[ "I'm sorry," makes him duck his head. As if he has any right to accept this, the figure who survived his own tragic play, when it would have been kinder if fate claimed him in the second act.
Easier to focus on the latter line of conversation. ]
I do. [ He nods, then pauses, glances at Markus for confirmation. ] I think I do.
[ To say Fitz understands the androids or Ophelia just because of the time he spent building AIDA or working with her, being with her, the fleeting hours where he just watched as she processed, talking him through how it felt — ]
There were too many other factors in play. [ Radcliffe's programming, the Framework, Leopold James Fitz. Love, then loss. ] And it was extreme, all of it. [ the physical and emotional drain more than any being could bear. He's eight months out and still in shambles. In truth, Fitz thinks he lives in the swing, always going from one end to the furthest reaches of the other — a quiet crest of emotion with Markus here, or a deadly slash at Daisy during the outbreak — but there are people catching his hand, fingers slipping through his own, trying to help him reach equilibrium until he can maintain it alone.
He doesn't know how to say what that means to him. Instead, it's something he'll need to show, when the opportunity presents itself. ]
That's what I told Daisy, when she asked me about her. And you. [ exhaling. ] Only no one else sees it that way, not yet. [ his voice lowers. ] Ophelia is our Elysian. More localised, but.

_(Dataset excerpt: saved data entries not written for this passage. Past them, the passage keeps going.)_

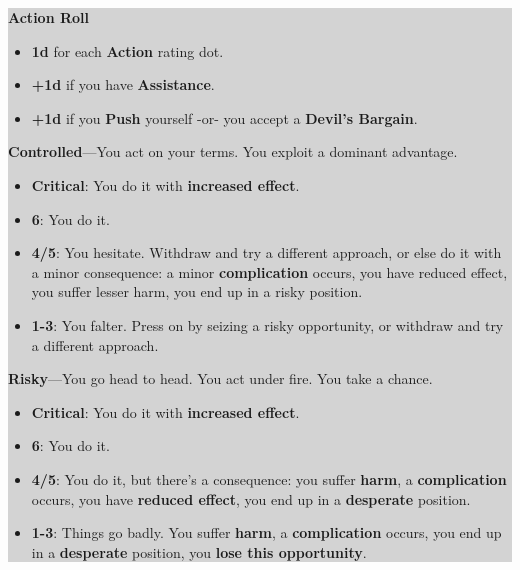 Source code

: {\setlength\fboxsep{1em}
\colorbox{lightgray}{\begin{minipage}{\linewidth}
\begin{LARGE}\textbf{Action Roll}\end{LARGE}

\begin{itemize}
\item    \textbf{1d} for each \textbf{Action} rating dot.
\item    \textbf{+1d} if you have \textbf{Assistance}.
\item    \textbf{+1d} if you \textbf{Push} yourself -or- you accept a \textbf{Devil’s Bargain}.
\end{itemize}

\textbf{Controlled}---You act on your terms. You exploit a dominant advantage.

\begin{itemize}
\item    \textbf{Critical}: You do it with \textbf{increased effect}.
\item    \textbf{6}: You do it.
\item    \textbf{4/5}: You hesitate. Withdraw and try a different approach, or else do it with a minor consequence: a minor \textbf{complication} occurs, you have reduced effect, you suffer lesser harm, you end up in a risky position.
\item    \textbf{1-3}: You falter. Press on by seizing a risky opportunity, or withdraw and try a different approach.
\end{itemize}

\textbf{Risky}---You go head to head. You act under fire. You take a chance.

\begin{itemize}
\item    \textbf{Critical}: You do it with \textbf{increased effect}.
\item    \textbf{6}: You do it.
\item    \textbf{4/5}: You do it, but there’s a consequence: you suffer \textbf{harm}, a \textbf{complication} occurs, you have \textbf{reduced effect}, you end up in a \textbf{desperate} position.
\item    \textbf{1-3}: Things go badly. You suffer \textbf{harm}, a \textbf{complication} occurs, you end up in a \textbf{desperate} position, you \textbf{lose this opportunity}.
\end{itemize}


\end{minipage}}}
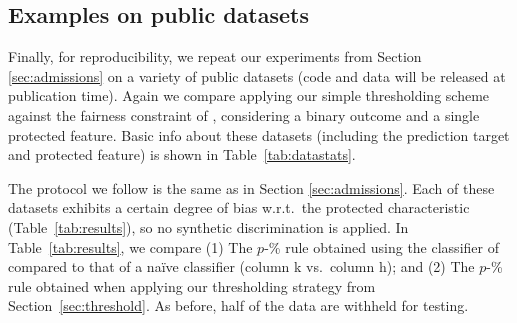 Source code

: 

\subsection{Examples on public datasets}


Finally, for reproducibility,
we repeat our experiments from Section \ref{sec:admissions}
on a variety of public datasets (code and data will be released at publication time).
Again we compare applying our simple thresholding scheme against the fairness constraint of \cite{zafar2017fairness}, considering a binary outcome 
and a single protected feature. 
Basic info about these datasets 
(including the prediction target and protected feature) 
is shown in Table~\ref{tab:datastats}.


The protocol we follow is the same as in Section \ref{sec:admissions}. 
Each of these datasets exhibits a certain degree of bias 
w.r.t.~the protected characteristic (Table~\ref{tab:results}), 
so no synthetic discrimination is applied. 
In Table~\ref{tab:results},
we compare (1) The $p$-\% rule obtained 
using the classifier of \cite{zafar2017fairness} 
compared to that of a na\"ive classifier 
(column k vs.~column h); and 
(2) The $p$-\% rule obtained 
when applying our thresholding strategy 
from Section~\ref{sec:threshold}.
As before, half of the data are withheld for testing.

[ When Daisy, when anyone from his team meets Markus or Connor — or someone like them — they're going to see her. The man Fitz was with her. What she did. How she couldn't cope with being human for a mere forty-eight hours. ]
I should have told you the truth from the jump. [ because Markus deserves that, even though it's hard, complicated, much more than artificial intelligence gone haywire. He holds steady, then. ] I’m sorry I didn't.
[Parts of his friend still retreat at condolences, the I’m sorry causing Markus to lose Fitz’s gaze. Not what the other is really looking for, he knows, not when guilt will take that phrase and turn it inside out until it’s shaped like an ugly thing — but Markus says it because he means it. There's sympathy there; Fitz is a friend and therefore to hear these retroactive revelations still makes his insides twist, because the curtain is being drawn back to reveal just what kind of damage was done, made clearer with each branch the conversation takes.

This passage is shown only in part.